The largest bike can also be used by the teachers. It is recommended that step-through bikes are used as these are the easiest and safest bikes for riders to get on and off.

It is recommended that each bike is individually numbered by the school (e.g. 1 to 50) so that the students can quickly identify the correct bike (size) for them to ride.

Bike Fleet

A typically recommended fleet of 50 bikes for a school consists of the below but can vary depending on the make-up of the school roll. E.g. year 1 to year 6 or year 1 to year 8?

  • 15 x 18-inch bikes
  • 15 x 20-inch bikes
  • 15 x 24-inch bikes
  • 5 x adult step-thru bikes or 5 x small adult mountain bikes

The fleet makeup for intermediate schools is likely to require a smaller range of sizes than for a primary school. A mix of 24 inch and small adult bikes should be sufficient but consult a local bike supplier or bike expert for advice.

Also getting 2 or 3 x little balance bikes for very small students is strongly recommended. You can see some examples of this Bikes in pre-Schools video.

Bike types

Cost of the bike fleet

The cost of a full range of sizes to make up an average bike fleet is approx. $10,000 to $15,000 + GST. Prices can vary depending on the supplier, brand, bike specifications, and assembly and delivery costs.

Also, check with your supplier whether they include a six-week service check (free or at cost).

Schools need to record the unique identification number of each bike and also add the bikes and helmets to their overall school insurance policy. Most schools record their bikes and helmets under sports equipment.

Physical Disability Bikes

Bikes in Schools is all about regular and equal access to a bike at school every child. For students with physical disabilities, this has been made possible thanks to the Halberg Disability Sport Foundation who have generously provided special purpose bikes for students at some different schools we have been working with.

The Halberg Disability Sport Foundation’s vision is to help build a society in which all New Zealanders have equal opportunity to participate in sport and recreation – with No Exceptions. The Foundation’s mission is to enhance the lives of physically disabled New Zealanders by enabling them to participate in sport and recreation.

For more details, please contact the Halberg Disability Sport Foundation (http://www.halbergallsports.co.nz/). Read about the Halberg Disability Sport Foundation providing a special bike here:
Hand-cycle frees one-legged Zane to speed around with his mates

Bike Assembly (if required)

Some suppliers include in their quote assembly of the bike fleet.
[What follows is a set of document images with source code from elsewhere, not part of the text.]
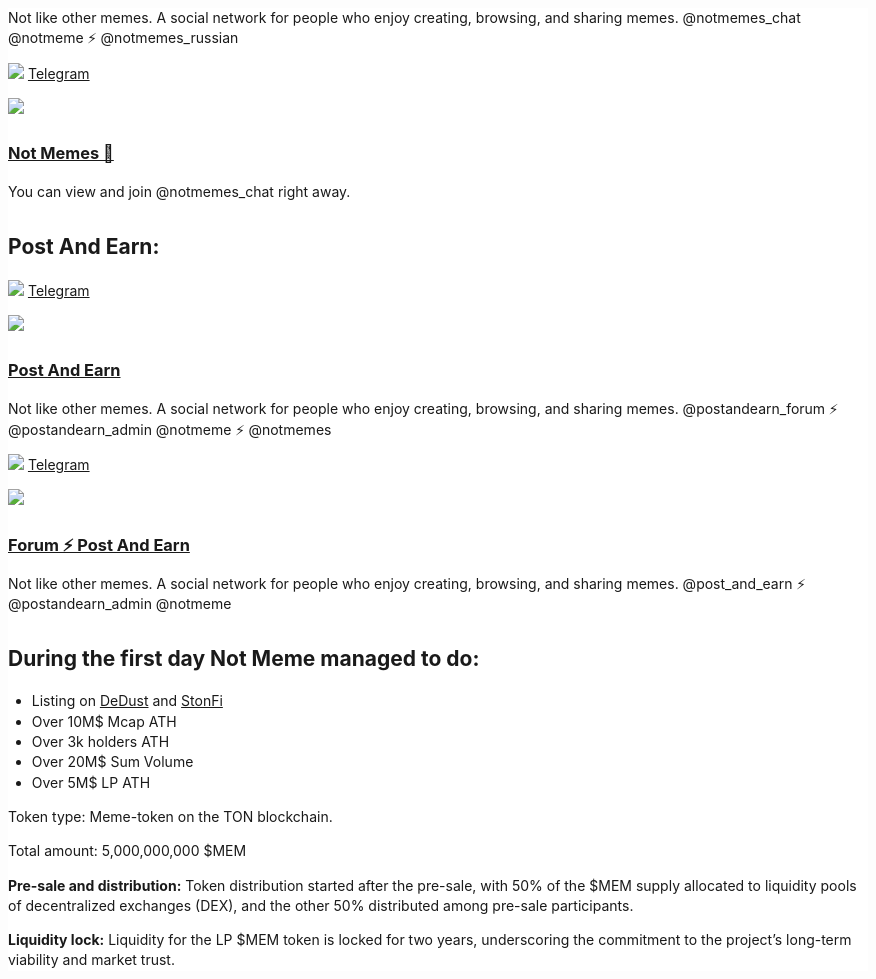 Not like other memes. A social network for people who enjoy creating, browsing, and sharing memes. @notmemes\_chat @notmeme ⚡️ @notmemes\_russian

![](https://telegram.org/img/website_icon.svg?4) [Telegram](https://t.me/notmemes_chat)

![](https://tonresear.ch/uploads/default/original/2X/a/afd9503a3f1a66f8fcfc64b9e19c406794bd2e46.jpeg)

### [Not Memes 💬](https://t.me/notmemes_chat)

You can view and join @notmemes\_chat right away.

## [](#post-and-earn-12)Post And Earn:

![](https://telegram.org/img/website_icon.svg?4) [Telegram](https://t.me/postandearn)

![](https://tonresear.ch/uploads/default/original/2X/a/ae383c274601c0de0a66a96484a1829c1e88fc45.jpeg)

### [Post And Earn](https://t.me/postandearn)

Not like other memes. A social network for people who enjoy creating, browsing, and sharing memes. @postandearn\_forum ⚡️ @postandearn\_admin @notmeme ⚡️ @notmemes

![](https://telegram.org/img/website_icon.svg?4) [Telegram](https://t.me/postandearn_forum)

![](https://tonresear.ch/uploads/default/original/2X/a/afd9503a3f1a66f8fcfc64b9e19c406794bd2e46.jpeg)

### [Forum ⚡️ Post And Earn](https://t.me/postandearn_forum)

Not like other memes. A social network for people who enjoy creating, browsing, and sharing memes. @post\_and\_earn ⚡️ @postandearn\_admin @notmeme

## [](#during-the-first-day-not-meme-managed-to-do-13)During the first day Not Meme managed to do:

*   Listing on [DeDust](https://dedust.io/swap/TON/MEM) and [StonFi](https://app.ston.fi/swap?chartVisible=false&chartInterval=1w&ft=TON&tt=MEM)
*   Over 10M$ Mcap ATH
*   Over 3k holders ATH
*   Over 20M$ Sum Volume
*   Over 5M$ LP ATH

Token type: Meme-token on the TON blockchain.

Total amount: 5,000,000,000 $MEM

**Pre-sale and distribution:** Token distribution started after the pre-sale, with 50% of the $MEM supply allocated to liquidity pools of decentralized exchanges (DEX), and the other 50% distributed among pre-sale participants.

**Liquidity lock:** Liquidity for the LP $MEM token is locked for two years, underscoring the commitment to the project’s long-term viability and market trust.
Please check with your supplier if this service is provided as part of the fleet cost.

Many schools have purchased bulk (30+) orders of bikes that are delivered from the supplier still in their boxes. These bikes will need to be assembled. While a lot of the unpacking of the bikes and some basic assembly work could be done by older students, staff and parents, it is strongly recommended to have the bikes professionally assembled or at least checked over. This can be done through a local bike shop or by getting a bike mechanic to do it. It is best to get the work done on the school site as this reduces the need to transport the bikes from one location to another.we

It is recommended that the individual bike serial number for every bike is recorded and stored by the school as part of the asset register. These can be used to identify bikes if they go missing.
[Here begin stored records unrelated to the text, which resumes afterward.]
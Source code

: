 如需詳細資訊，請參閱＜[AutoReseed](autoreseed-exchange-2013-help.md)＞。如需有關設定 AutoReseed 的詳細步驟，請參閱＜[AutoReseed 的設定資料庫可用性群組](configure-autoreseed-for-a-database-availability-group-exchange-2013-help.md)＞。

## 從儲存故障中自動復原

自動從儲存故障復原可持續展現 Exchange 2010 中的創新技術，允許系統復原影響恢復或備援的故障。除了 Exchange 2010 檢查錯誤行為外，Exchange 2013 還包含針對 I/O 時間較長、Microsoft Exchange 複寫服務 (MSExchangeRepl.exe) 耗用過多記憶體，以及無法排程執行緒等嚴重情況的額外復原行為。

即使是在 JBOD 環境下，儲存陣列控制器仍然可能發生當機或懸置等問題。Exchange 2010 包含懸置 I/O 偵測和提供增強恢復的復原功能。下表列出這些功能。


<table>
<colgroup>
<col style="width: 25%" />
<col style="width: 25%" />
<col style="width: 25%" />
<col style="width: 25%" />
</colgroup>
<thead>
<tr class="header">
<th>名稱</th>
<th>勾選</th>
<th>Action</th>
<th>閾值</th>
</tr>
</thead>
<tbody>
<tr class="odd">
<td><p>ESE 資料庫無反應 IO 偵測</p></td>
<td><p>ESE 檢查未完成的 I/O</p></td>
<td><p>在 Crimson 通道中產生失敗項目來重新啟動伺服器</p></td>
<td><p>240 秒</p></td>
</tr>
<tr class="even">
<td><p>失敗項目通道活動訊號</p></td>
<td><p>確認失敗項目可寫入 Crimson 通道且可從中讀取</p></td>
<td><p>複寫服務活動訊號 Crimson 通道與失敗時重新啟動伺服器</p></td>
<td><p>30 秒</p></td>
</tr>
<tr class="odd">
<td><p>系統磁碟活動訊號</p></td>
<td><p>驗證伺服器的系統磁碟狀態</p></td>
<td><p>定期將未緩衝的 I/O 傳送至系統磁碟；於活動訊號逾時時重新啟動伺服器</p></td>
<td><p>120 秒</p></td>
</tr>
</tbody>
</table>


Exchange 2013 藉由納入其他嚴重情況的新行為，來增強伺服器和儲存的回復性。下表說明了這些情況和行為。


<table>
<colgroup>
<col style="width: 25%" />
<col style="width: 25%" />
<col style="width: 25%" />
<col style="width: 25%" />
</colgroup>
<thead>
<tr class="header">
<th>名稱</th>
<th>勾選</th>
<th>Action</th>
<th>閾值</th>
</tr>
Some suppliers can provide an asset sticker system for a fee, to help manage the fleet.

Helmets

It is recommended that a good quality helmet is available for every child in the school so that there is no need to share helmets. It is best at the start of the project to fit and name (e.g. Sam W) individual helmets (on the side) for each child. Most schools store the helmets in their classrooms, so they are easily available for when the class goes biking.

Graduating students usually hand their helmets back in so they are available for new students. Over time as the students’ heads get bigger, some may need to be issued with bigger helmets.

Some schools opt for a shared set of helmets, e.g., 100 of mixed sizes. These are kept in the bike shed or shipping container along with the fleet of bikes.

Helmet Types

There are many different brands of helmets available. It is recommended that helmets comply with AS/NZS 2063 helmet standards – check for the official sticker. We also recommend helmets that have easy to adjust straps.

Ride 9  Supplied HelmetsAvanti Supplied Helmet
Pulse FS114 EPS foam construction with lightweight outer shell XXS–XS = 47–53CM
S–M = 54–58CM
M–L = 58–62CM
Bell Crest Junior Fusion In-Mold Polycarbonate Shell Universal Youth: 50–57cm
Universal Adult: 54–61cm

Colour options for bikes

We recommend that if possible different sizes are provided in the same colour to make it easier to identify which bike a student should be using, i.e., all the balance bikes are blue, all the 18” bikes are red, all the 20” bikes are green. Check with your supplier whether they can do this.

Bike and helmet suppliers

There are many bike suppliers across New Zealand. We recommend buying high-quality children’s bikes and helmets to reduce future maintenance requirements.  The following two companies both supply nationwide and have a good record supplying schools across New Zealand with bike fleets.

Gather additional quotes

We strongly recommend all schools to also get additional quotes from local bike shops and other suppliers, including costings for an ongoing maintenance plan and regular fleet servicing.

ride9 logo

http://ride9.nz/

Pete McIntyre
021 889 901
sales@ride9.nz

https://www.avantiplus.co.nz

Steve Furminger
09 915 5928
stevef@sheppardcycles.com

Bike Storage

It is essential that the bikes are stored in a safe, secure and alarmed (if possible) building within the school grounds. It is recommended that this storage is as close to the bike tracks as possible to allow easy access.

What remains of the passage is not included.